Kuasa hukum pemohon, Muhammad Sholeh mengatakan, Pasal 9 Undang-undang Nomor 14 Tahun 2005 tentang Guru dan Dosen telah memberi ruang kepada sarjana non pendidikan untuk menjadi guru.
"Hal ini telah menimbulkan diskriminasi pada sarjana yang berlatar belakang kependidikan," ujarnya dalam sidang pendahuluan di Gedung MK, Jakarta, Jumat, 5 Oktober 2012.
Pasal 9 menyebutkan; "Kualifikasi akademik sebagaimana dimaksud dalam pasal 8 diperoleh melalui pendidikan sarjana atau program diploma empat."
Sedangkan dalam Pasal 8 menyebutkan; "Guru wajib memiliki kualifikasi akademik, kompetensi, sertifikat pendidik, sehat jasmani dan rohani, serta memiliki kemampuan untuk mewujudkan tujuan pendidikan nasional."
Pemohon menilai pasal ini multitafsir karena tidak menyebutkan secara rinci sarjana dari disiplin ilmu kependidikan. Sehingga menimbulkan kebijakan diskriminatif karena ada penafsiran yang berbeda oleh kementerian pendidikan dan kebudayaan.

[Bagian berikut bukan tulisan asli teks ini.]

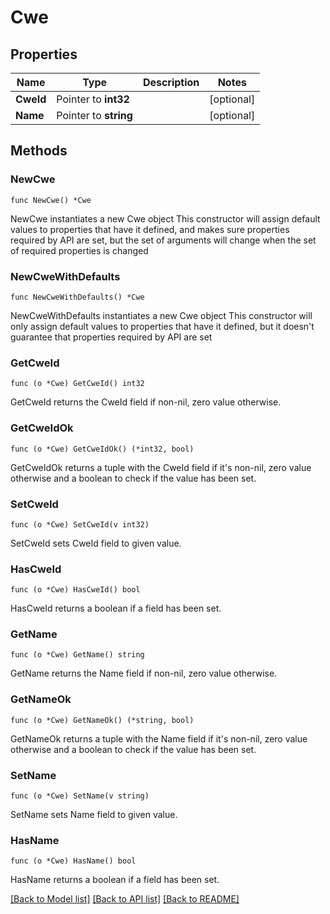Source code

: # Cwe

## Properties

Name | Type | Description | Notes
------------ | ------------- | ------------- | -------------
**CweId** | Pointer to **int32** |  | [optional] 
**Name** | Pointer to **string** |  | [optional] 

## Methods

### NewCwe

`func NewCwe() *Cwe`

NewCwe instantiates a new Cwe object
This constructor will assign default values to properties that have it defined,
and makes sure properties required by API are set, but the set of arguments
will change when the set of required properties is changed

### NewCweWithDefaults

`func NewCweWithDefaults() *Cwe`

NewCweWithDefaults instantiates a new Cwe object
This constructor will only assign default values to properties that have it defined,
but it doesn't guarantee that properties required by API are set

### GetCweId

`func (o *Cwe) GetCweId() int32`

GetCweId returns the CweId field if non-nil, zero value otherwise.

### GetCweIdOk

`func (o *Cwe) GetCweIdOk() (*int32, bool)`

GetCweIdOk returns a tuple with the CweId field if it's non-nil, zero value otherwise
and a boolean to check if the value has been set.

### SetCweId

`func (o *Cwe) SetCweId(v int32)`

SetCweId sets CweId field to given value.

### HasCweId

`func (o *Cwe) HasCweId() bool`

HasCweId returns a boolean if a field has been set.

### GetName

`func (o *Cwe) GetName() string`

GetName returns the Name field if non-nil, zero value otherwise.

### GetNameOk

`func (o *Cwe) GetNameOk() (*string, bool)`

GetNameOk returns a tuple with the Name field if it's non-nil, zero value otherwise
and a boolean to check if the value has been set.

### SetName

`func (o *Cwe) SetName(v string)`

SetName sets Name field to given value.

### HasName

`func (o *Cwe) HasName() bool`

HasName returns a boolean if a field has been set.


[[Back to Model list]](../README.md#documentation-for-models) [[Back to API list]](../README.md#documentation-for-api-endpoints) [[Back to README]](../README.md)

"Tidak ada kejelasan harus sarjana pendidikan, sehingga memunculkan tafsir yang membolehkan sarjana non kependidikan menjadi guru," kata Sholeh.
Oleh karena itu, pemohon meminta Mahkamah memberikan tafsir terhadap pasal yang dimaksud. "Kami minta ada tafsir dari Mahkamah yang menyatakan calon guru harus memiliki latar belakang sarjana kependidikan," ungkapnya.
Terkait permohonan tersebut, hakim Konstitusi, Ahmad Fadlil Sumadi menyarankan agar pemohon lebih menekankan permohonan pada aspek normatif. Karena menurutnya, uraian pemohon lebih banyak mengungkapkan tindakan ketidakadilan konkret.
"Paparan ketidakadilan normatif malah tidak dijelaskan. Seharusnya permohonan ini mengangkat permasalahan pada ranah normatif saja, bukan pada ranah konkret," katanya.